— TASK INSTRUCTIONS —
Find the line with "The timbre condition". Transcribe it and each later line of the data exactly, up to and including the last.

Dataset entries
● ● ●
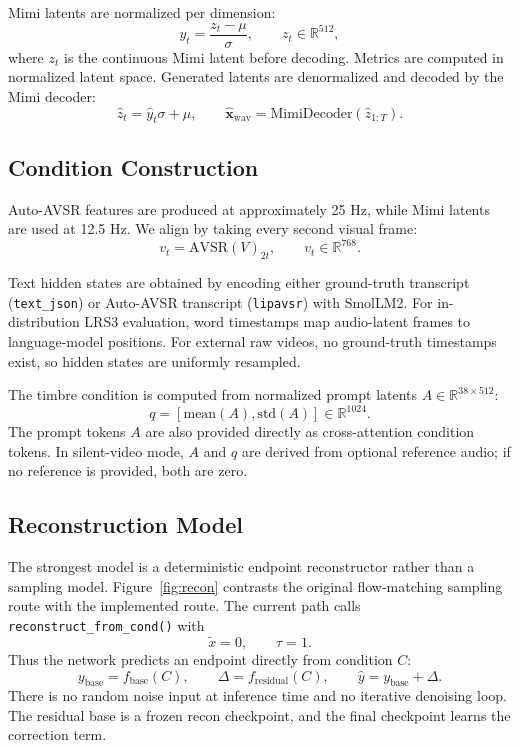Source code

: \documentclass{article}
\begin{document}
Mimi latents are normalized per dimension:
\begin{equation}
    y_t = \frac{z_t - \mu}{\sigma}, \qquad z_t \in \mathbb{R}^{512},
\end{equation}
where $z_t$ is the continuous Mimi latent before decoding. Metrics are computed
in normalized latent space. Generated latents are denormalized and decoded by
the Mimi decoder:
\begin{equation}
    \hat{z}_t = \hat{y}_t \sigma + \mu, \qquad
    \hat{\mathbf{x}}_{\mathrm{wav}} = \mathrm{MimiDecoder}(\hat{z}_{1:T}).
\end{equation}

\subsection{Condition Construction}

Auto-AVSR features are produced at approximately 25 Hz, while Mimi latents are
used at 12.5 Hz. We align by taking every second visual frame:
\begin{equation}
    v_t = \mathrm{AVSR}(V)_{2t}, \qquad v_t \in \mathbb{R}^{768}.
\end{equation}

Text hidden states are obtained by encoding either ground-truth transcript
(\texttt{text\_json}) or Auto-AVSR transcript (\texttt{lipavsr}) with SmolLM2.
For in-distribution LRS3 evaluation, word timestamps map audio-latent frames to
language-model positions. For external raw videos, no ground-truth timestamps
exist, so hidden states are uniformly resampled.

The timbre condition is computed from normalized prompt latents $A \in
\mathbb{R}^{38 \times 512}$:
\begin{equation}
    q = [\mathrm{mean}(A), \mathrm{std}(A)] \in \mathbb{R}^{1024}.
\end{equation}
The prompt tokens $A$ are also provided directly as cross-attention condition
tokens. In silent-video mode, $A$ and $q$ are derived from optional reference
audio; if no reference is provided, both are zero.

\subsection{Reconstruction Model}

The strongest model is a deterministic endpoint reconstructor rather than a
sampling model. Figure~\ref{fig:recon} contrasts the original flow-matching
sampling route with the implemented route. The current path calls
\texttt{reconstruct\_from\_cond()} with
\begin{equation}
    \tilde{x} = 0,\qquad \tau = 1.
\end{equation}
Thus the network predicts an endpoint directly from condition $C$:
\begin{equation}
    y_{\mathrm{base}} = f_{\mathrm{base}}(C), \qquad
    \Delta = f_{\mathrm{residual}}(C), \qquad
    \hat{y} = y_{\mathrm{base}} + \Delta.
\end{equation}
There is no random noise input at inference time and no iterative denoising
loop. The residual base is a frozen recon checkpoint, and the final checkpoint
learns the correction term.
\end{document}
● ● ●
— FINAL ANSWER —
The timbre condition is computed from normalized prompt latents $A \in
\mathbb{R}^{38 \times 512}$:
\begin{equation}
    q = [\mathrm{mean}(A), \mathrm{std}(A)] \in \mathbb{R}^{1024}.
\end{equation}
The prompt tokens $A$ are also provided directly as cross-attention condition
tokens. In silent-video mode, $A$ and $q$ are derived from optional reference
audio; if no reference is provided, both are zero.

\subsection{Reconstruction Model}

The strongest model is a deterministic endpoint reconstructor rather than a
sampling model. Figure~\ref{fig:recon} contrasts the original flow-matching
sampling route with the implemented route. The current path calls
\texttt{reconstruct\_from\_cond()} with
\begin{equation}
    \tilde{x} = 0,\qquad \tau = 1.
\end{equation}
Thus the network predicts an endpoint directly from condition $C$:
\begin{equation}
    y_{\mathrm{base}} = f_{\mathrm{base}}(C), \qquad
    \Delta = f_{\mathrm{residual}}(C), \qquad
    \hat{y} = y_{\mathrm{base}} + \Delta.
\end{equation}
There is no random noise input at inference time and no iterative denoising
loop. The residual base is a frozen recon checkpoint, and the final checkpoint
learns the correction term.
\end{document}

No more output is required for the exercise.